══ Records provided ══

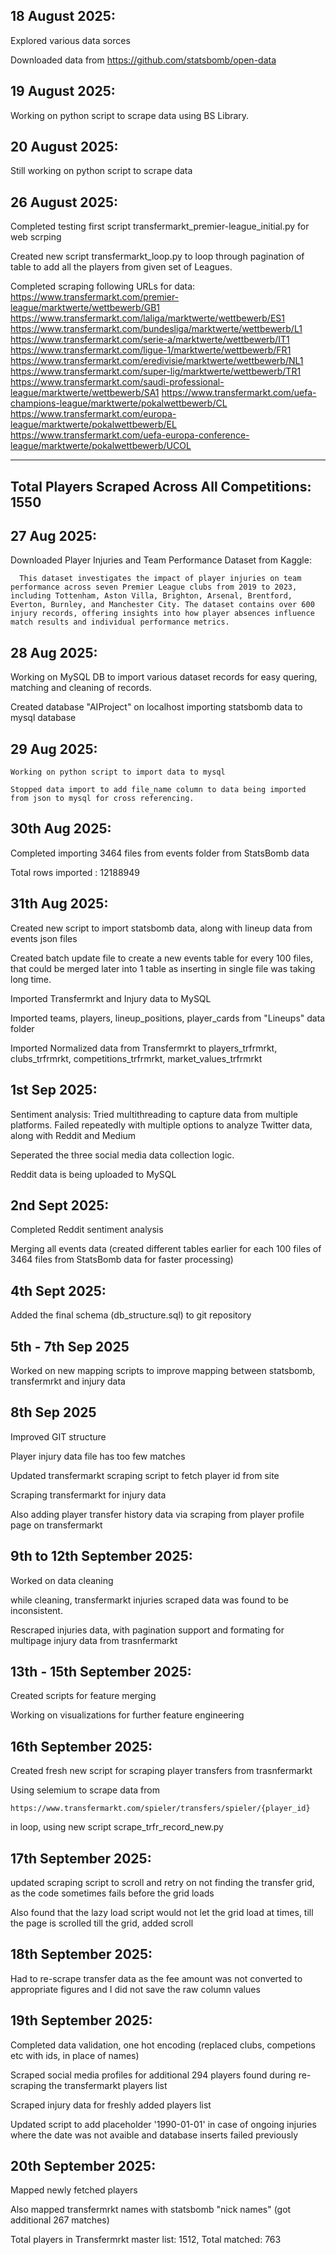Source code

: **18 August 2025:**
----------------------------------------------------------------------------------------------------------

  Explored various data sorces

  Downloaded data from
  https://github.com/statsbomb/open-data

**19 August 2025:**
----------------------------------------------------------------------------------------------------------

  Working on python script to scrape data using BS Library.
  
**20 August 2025:**
----------------------------------------------------------------------------------------------------------

  Still working on python script to scrape data
  
**26 August 2025:**
----------------------------------------------------------------------------------------------------------  

  Completed testing first script transfermarkt_premier-league_initial.py for web scrping

  Created new script transfermarkt_loop.py to loop through pagination of table to add all the players from given set of Leagues.

  Completed scraping following URLs for data:
  https://www.transfermarkt.com/premier-league/marktwerte/wettbewerb/GB1
  https://www.transfermarkt.com/laliga/marktwerte/wettbewerb/ES1
  https://www.transfermarkt.com/bundesliga/marktwerte/wettbewerb/L1
  https://www.transfermarkt.com/serie-a/marktwerte/wettbewerb/IT1
  https://www.transfermarkt.com/ligue-1/marktwerte/wettbewerb/FR1
  https://www.transfermarkt.com/eredivisie/marktwerte/wettbewerb/NL1
  https://www.transfermarkt.com/super-lig/marktwerte/wettbewerb/TR1
  https://www.transfermarkt.com/saudi-professional-league/marktwerte/wettbewerb/SA1
  https://www.transfermarkt.com/uefa-champions-league/marktwerte/pokalwettbewerb/CL
  https://www.transfermarkt.com/europa-league/marktwerte/pokalwettbewerb/EL
  https://www.transfermarkt.com/uefa-europa-conference-league/marktwerte/pokalwettbewerb/UCOL

  ----------------------------------------------------------------------------------------------------------  
  Total Players Scraped Across All Competitions: 1550
  ----------------------------------------------------------------------------------------------------------

**27 Aug 2025:**
----------------------------------------------------------------------------------------------------------  

  Downloaded Player Injuries and Team Performance Dataset from Kaggle:

      This dataset investigates the impact of player injuries on team performance across seven Premier League clubs from 2019 to 2023, including Tottenham, Aston Villa, Brighton, Arsenal, Brentford, Everton, Burnley, and Manchester City. The dataset contains over 600 injury records, offering insights into how player absences influence match results and individual performance metrics.

**28 Aug 2025:**
----------------------------------------------------------------------------------------------------------  
   Working on MySQL DB to import various dataset records for easy quering, matching and cleaning of records.

   Created database "AIProject" on localhost
   importing statsbomb data to mysql database

**29 Aug 2025:**
----------------------------------------------------------------------------------------------------------  
    Working on python script to import data to mysql

    Stopped data import to add file_name column to data being imported from json to mysql for cross referencing.
**30th Aug 2025:**
----------------------------------------------------------------------------------------------------------  
  Completed importing 3464 files from events folder from StatsBomb data

  Total rows imported : 12188949

**31th Aug 2025:**
----------------------------------------------------------------------------------------------------------  
  Created new script to import statsbomb data, along with lineup data from events json files

  Created batch update file to create a new events table for every 100 files, that could be merged later into 1 table as inserting in single file was taking long time.

  Imported Transfermrkt and Injury data to MySQL

  Imported teams, players, lineup_positions, player_cards from "Lineups" data folder

  Imported Normalized data from Transfermrkt to players_trfrmrkt, clubs_trfrmrkt, competitions_trfrmrkt, market_values_trfrmrkt

**1st Sep 2025:**
----------------------------------------------------------------------------------------------------------  
  Sentiment analysis: Tried multithreading to capture data from multiple platforms. Failed repeatedly with multiple options to analyze Twitter data, along with Reddit and Medium
  
  Seperated the three social media data collection logic.
  
  Reddit data is being uploaded to MySQL 

**2nd Sept 2025:**
----------------------------------------------------------------------------------------------------------  
  Completed Reddit sentiment analysis 

  Merging all events data (created different tables earlier for each 100 files of 3464 files from StatsBomb data for faster processing) 

**4th Sept 2025:**
----------------------------------------------------------------------------------------------------------  
  Added the final schema (db_structure.sql) to git repository

**5th - 7th Sep 2025**
----------------------------------------------------------------------------------------------------------  
  Worked on new mapping scripts to improve mapping between statsbomb, transfermrkt and injury data

**8th Sep 2025**
----------------------------------------------------------------------------------------------------------  
  Improved GIT structure

  Player injury data file has too few matches
 
  Updated transfermarkt scraping script to fetch player id from site

  Scraping transfermarkt for injury data

  Also adding player transfer history data via scraping from player profile page on transfermarkt 

**9th to 12th September 2025:**
----------------------------------------------------------------------------------------------------------  
  Worked on data cleaning 
  
  while cleaning, transfermarkt injuries scraped data was found to be inconsistent.

  Rescraped injuries data, with pagination support and formating for multipage injury data from trasnfermarkt

**13th - 15th September 2025:**
----------------------------------------------------------------------------------------------------------  
  Created scripts for feature merging
  
  Working on visualizations for further feature engineering

**16th September 2025:**
----------------------------------------------------------------------------------------------------------  
  Created fresh new script for scraping player transfers from trasnfermarkt
  
  Using selemium to scrape data from 
  
    https://www.transfermarkt.com/spieler/transfers/spieler/{player_id}
  
  in loop, using new script scrape_trfr_record_new.py
  
**17th September 2025:**
----------------------------------------------------------------------------------------------------------  
  updated scraping script to scroll and retry on not finding the transfer grid, as the code sometimes fails before the grid loads

  Also found that the lazy load script would not let the grid load at times, till the page is scrolled till the grid, added scroll
  
**18th September 2025:**
----------------------------------------------------------------------------------------------------------  
  Had to re-scrape transfer data as the fee amount was not converted to appropriate figures and I did not save the raw column values
  
**19th September 2025:**
----------------------------------------------------------------------------------------------------------  
  Completed data validation, one hot encoding (replaced clubs, competions etc with ids, in place of names)

  Scraped social media profiles for additional 294 players found during re-scraping the transfermarkt players list

  Scraped injury data for freshly added players list

  Updated script to add placeholder '1990-01-01' in case of ongoing injuries where the date was not avaible and database inserts failed previously

**20th September 2025:**
----------------------------------------------------------------------------------------------------------  
  Mapped newly fetched players

  Also mapped transfermrkt names with statsbomb "nick names" (got additional 267 matches)

  Total players in Transfermrkt master list: 1512, Total matched: 763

═══

*Task directions*. Every record must be returned exactly. Leave its pictures out.

*Reply*.
Source code

: **18 August 2025:**
----------------------------------------------------------------------------------------------------------

  Explored various data sorces

  Downloaded data from
  https://github.com/statsbomb/open-data

**19 August 2025:**
----------------------------------------------------------------------------------------------------------

  Working on python script to scrape data using BS Library.
  
**20 August 2025:**
----------------------------------------------------------------------------------------------------------

  Still working on python script to scrape data
  
**26 August 2025:**
----------------------------------------------------------------------------------------------------------  

  Completed testing first script transfermarkt_premier-league_initial.py for web scrping

  Created new script transfermarkt_loop.py to loop through pagination of table to add all the players from given set of Leagues.

  Completed scraping following URLs for data:
  https://www.transfermarkt.com/premier-league/marktwerte/wettbewerb/GB1
  https://www.transfermarkt.com/laliga/marktwerte/wettbewerb/ES1
  https://www.transfermarkt.com/bundesliga/marktwerte/wettbewerb/L1
  https://www.transfermarkt.com/serie-a/marktwerte/wettbewerb/IT1
  https://www.transfermarkt.com/ligue-1/marktwerte/wettbewerb/FR1
  https://www.transfermarkt.com/eredivisie/marktwerte/wettbewerb/NL1
  https://www.transfermarkt.com/super-lig/marktwerte/wettbewerb/TR1
  https://www.transfermarkt.com/saudi-professional-league/marktwerte/wettbewerb/SA1
  https://www.transfermarkt.com/uefa-champions-league/marktwerte/pokalwettbewerb/CL
  https://www.transfermarkt.com/europa-league/marktwerte/pokalwettbewerb/EL
  https://www.transfermarkt.com/uefa-europa-conference-league/marktwerte/pokalwettbewerb/UCOL

  ----------------------------------------------------------------------------------------------------------  
  Total Players Scraped Across All Competitions: 1550
  ----------------------------------------------------------------------------------------------------------

**27 Aug 2025:**
----------------------------------------------------------------------------------------------------------  

  Downloaded Player Injuries and Team Performance Dataset from Kaggle:

      This dataset investigates the impact of player injuries on team performance across seven Premier League clubs from 2019 to 2023, including Tottenham, Aston Villa, Brighton, Arsenal, Brentford, Everton, Burnley, and Manchester City. The dataset contains over 600 injury records, offering insights into how player absences influence match results and individual performance metrics.

**28 Aug 2025:**
----------------------------------------------------------------------------------------------------------  
   Working on MySQL DB to import various dataset records for easy quering, matching and cleaning of records.

   Created database "AIProject" on localhost
   importing statsbomb data to mysql database

**29 Aug 2025:**
----------------------------------------------------------------------------------------------------------  
    Working on python script to import data to mysql

    Stopped data import to add file_name column to data being imported from json to mysql for cross referencing.
**30th Aug 2025:**
----------------------------------------------------------------------------------------------------------  
  Completed importing 3464 files from events folder from StatsBomb data

  Total rows imported : 12188949

**31th Aug 2025:**
----------------------------------------------------------------------------------------------------------  
  Created new script to import statsbomb data, along with lineup data from events json files

  Created batch update file to create a new events table for every 100 files, that could be merged later into 1 table as inserting in single file was taking long time.

  Imported Transfermrkt and Injury data to MySQL

  Imported teams, players, lineup_positions, player_cards from "Lineups" data folder

  Imported Normalized data from Transfermrkt to players_trfrmrkt, clubs_trfrmrkt, competitions_trfrmrkt, market_values_trfrmrkt

**1st Sep 2025:**
----------------------------------------------------------------------------------------------------------  
  Sentiment analysis: Tried multithreading to capture data from multiple platforms. Failed repeatedly with multiple options to analyze Twitter data, along with Reddit and Medium
  
  Seperated the three social media data collection logic.
  
  Reddit data is being uploaded to MySQL 

**2nd Sept 2025:**
----------------------------------------------------------------------------------------------------------  
  Completed Reddit sentiment analysis 

  Merging all events data (created different tables earlier for each 100 files of 3464 files from StatsBomb data for faster processing) 

**4th Sept 2025:**
----------------------------------------------------------------------------------------------------------  
  Added the final schema (db_structure.sql) to git repository

**5th - 7th Sep 2025**
----------------------------------------------------------------------------------------------------------  
  Worked on new mapping scripts to improve mapping between statsbomb, transfermrkt and injury data

**8th Sep 2025**
----------------------------------------------------------------------------------------------------------  
  Improved GIT structure

  Player injury data file has too few matches
 
  Updated transfermarkt scraping script to fetch player id from site

  Scraping transfermarkt for injury data

  Also adding player transfer history data via scraping from player profile page on transfermarkt 

**9th to 12th September 2025:**
----------------------------------------------------------------------------------------------------------  
  Worked on data cleaning 
  
  while cleaning, transfermarkt injuries scraped data was found to be inconsistent.

  Rescraped injuries data, with pagination support and formating for multipage injury data from trasnfermarkt

**13th - 15th September 2025:**
----------------------------------------------------------------------------------------------------------  
  Created scripts for feature merging
  
  Working on visualizations for further feature engineering

**16th September 2025:**
----------------------------------------------------------------------------------------------------------  
  Created fresh new script for scraping player transfers from trasnfermarkt
  
  Using selemium to scrape data from 
  
    https://www.transfermarkt.com/spieler/transfers/spieler/{player_id}
  
  in loop, using new script scrape_trfr_record_new.py
  
**17th September 2025:**
----------------------------------------------------------------------------------------------------------  
  updated scraping script to scroll and retry on not finding the transfer grid, as the code sometimes fails before the grid loads

  Also found that the lazy load script would not let the grid load at times, till the page is scrolled till the grid, added scroll
  
**18th September 2025:**
----------------------------------------------------------------------------------------------------------  
  Had to re-scrape transfer data as the fee amount was not converted to appropriate figures and I did not save the raw column values
  
**19th September 2025:**
----------------------------------------------------------------------------------------------------------  
  Completed data validation, one hot encoding (replaced clubs, competions etc with ids, in place of names)

  Scraped social media profiles for additional 294 players found during re-scraping the transfermarkt players list

  Scraped injury data for freshly added players list

  Updated script to add placeholder '1990-01-01' in case of ongoing injuries where the date was not avaible and database inserts failed previously

**20th September 2025:**
----------------------------------------------------------------------------------------------------------  
  Mapped newly fetched players

  Also mapped transfermrkt names with statsbomb "nick names" (got additional 267 matches)

  Total players in Transfermrkt master list: 1512, Total matched: 763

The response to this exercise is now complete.